We’ve all heard that Souls-Borne games are “hard but fair” and all heard tell of people’s delight in finally toppling the Taurus Demon or completing the Shrine of Amana, and I don’t mean to belittle these sentiments in the slightest, but I believe that, at least the DLC for Bloodborne is most definitely unfair. The game is stacked against the player in a way that overcoming many of challenges is, while strictly possible, completely unreasonable. The creatures in the Research Hall hit much harder and appear in much greater numbers than a player has any reason to predict, and you’ll be pelted with projectiles, have bookcases explode with no obvious trigger, and be gunned down while beelining to a boss so many times that I just don’t know how anybody can consider such trials to be “fair.”
Yet, I don’t recall a game design handbook insisting that games be fair, nor do I think that fair is asynchronous to good. The Research Hall is bullshit. The Orphan of Kos is insanely difficult, much more difficult than an average player should expect to beat, but the DLC is not meant for average players, and it has no reservations about practicing fairness.
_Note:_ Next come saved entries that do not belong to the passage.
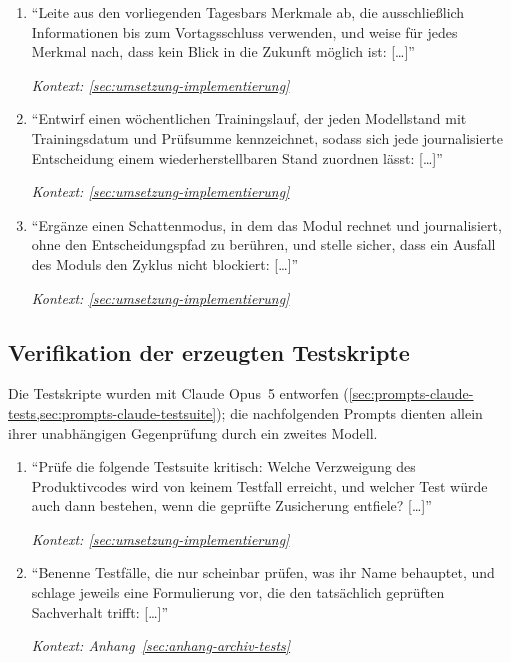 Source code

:\begin{enumerate}
    \item \enquote{Leite aus den vorliegenden Tagesbars Merkmale ab, die
            ausschließlich Informationen bis zum Vortagsschluss verwenden, und
            weise für jedes Merkmal nach, dass kein Blick in die Zukunft
            möglich ist: [\dots]}
            \par\hfill\textit{Kontext: \cref{sec:umsetzung-implementierung}}

    \item \enquote{Entwirf einen wöchentlichen Trainingslauf, der jeden
            Modellstand mit Trainingsdatum und Prüfsumme kennzeichnet, sodass
            sich jede journalisierte Entscheidung einem wiederherstellbaren
            Stand zuordnen lässt: [\dots]}
            \par\hfill\textit{Kontext: \cref{sec:umsetzung-implementierung}}

    \item \enquote{Ergänze einen Schattenmodus, in dem das Modul rechnet und
            journalisiert, ohne den Entscheidungspfad zu berühren, und stelle
            sicher, dass ein Ausfall des Moduls den Zyklus nicht blockiert:
            [\dots]}
            \par\hfill\textit{Kontext: \cref{sec:umsetzung-implementierung}}
\end{enumerate}

\subsection{Verifikation der erzeugten Testskripte}
\label{sec:prompts-fable-testverifikation}

Die Testskripte wurden mit Claude Opus~5 entworfen
(\cref{sec:prompts-claude-tests,sec:prompts-claude-testsuite}); die
nachfolgenden Prompts dienten allein ihrer unabhängigen Gegenprüfung durch ein
zweites Modell.

\begin{enumerate}
    \item \enquote{Prüfe die folgende Testsuite kritisch: Welche Verzweigung
            des Produktivcodes wird von keinem Testfall erreicht, und welcher
            Test würde auch dann bestehen, wenn die geprüfte Zusicherung
            entfiele? [\dots]}
            \par\hfill\textit{Kontext: \cref{sec:umsetzung-implementierung}}

    \item \enquote{Benenne Testfälle, die nur scheinbar prüfen, was ihr Name
            behauptet, und schlage jeweils eine Formulierung vor, die den
            tatsächlich geprüften Sachverhalt trifft: [\dots]}
            \par\hfill\textit{Kontext: Anhang~\ref{sec:anhang-archiv-tests}}
\end{enumerate}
The Old Hunters is very, very hard, and should you play it you will die a lot and you will almost certainly experience frustration, but if you overcome it, the euphoria is not that of the base game.
The feeling I had upon completing The Old Hunters was not “I finally stopped slipping up.” It was “I finally got so good at Bloodborne that even an absurd challenge was not unbeatable.” Ludwig, Lady Maria, and the Orphan of Kos are all imbalanced, radically difficult bosses, explicitly so that the player can feel that the game is cheating them. If you feel like it’s unfair, asinine, absurd that Orphan of Kos killed you from that far away and hits you that hard, that’s because it is. If you persevere, however, you find that fairness was never part of the equation. You are not an equal match, but rather you are completely outmatched by these challenges, and you can beat them anyway.
I don’t liken beating these bosses to the sensation I feel when I, say, make a breakthrough on difficult homework that I had every means of figuring out, which is what I feel when defeating most Dark Souls bosses. Instead, it feels more like when a bully finally gets caught and sent to detention, or when the culprit is caught in a crime show. It feels like a justice is being served, the cheater is being defeated, and the side of good is working as intended. It feels as though my character is a representation of moral providence and despite the web of injustice spun by The Old Hunters in its difficulty, it was overcome all the same.
I understand that I’m being fantastical and hyperbolic. I know that if we really want to compare fairness, the player has infinite lives and functionally infinite means of getting stronger, and given infinite time there’s no way even the hardest of bosses would remain standing forever. The Old Hunters evokes this sensation regardless, and when you finally, shakily take down that last boss, the feeling is nothing shy of divine.
I very firmly believe that, as of the time of writing, Bloodborne remains the best PS4 game, and one of the greatest games ever made. The detail, gameplay, characters, and themes are remarkable, but above all else is the external quality, the effect this game has on a player, the exchange of input and output and sheer degree of adrenaline it causes, and The Old Hunters doesn’t scrap on those details.
Of course, I still love the Dark Souls games to death. Medieval fantasy is my jam. Bloodborne is just transcendent, it feels like a game that’s really going to be remembered as something as significant as Chrono Trigger or Super Mario 64. Dark Souls may be excellent, but Bloodborne, and especially The Old Hunters, is sublime.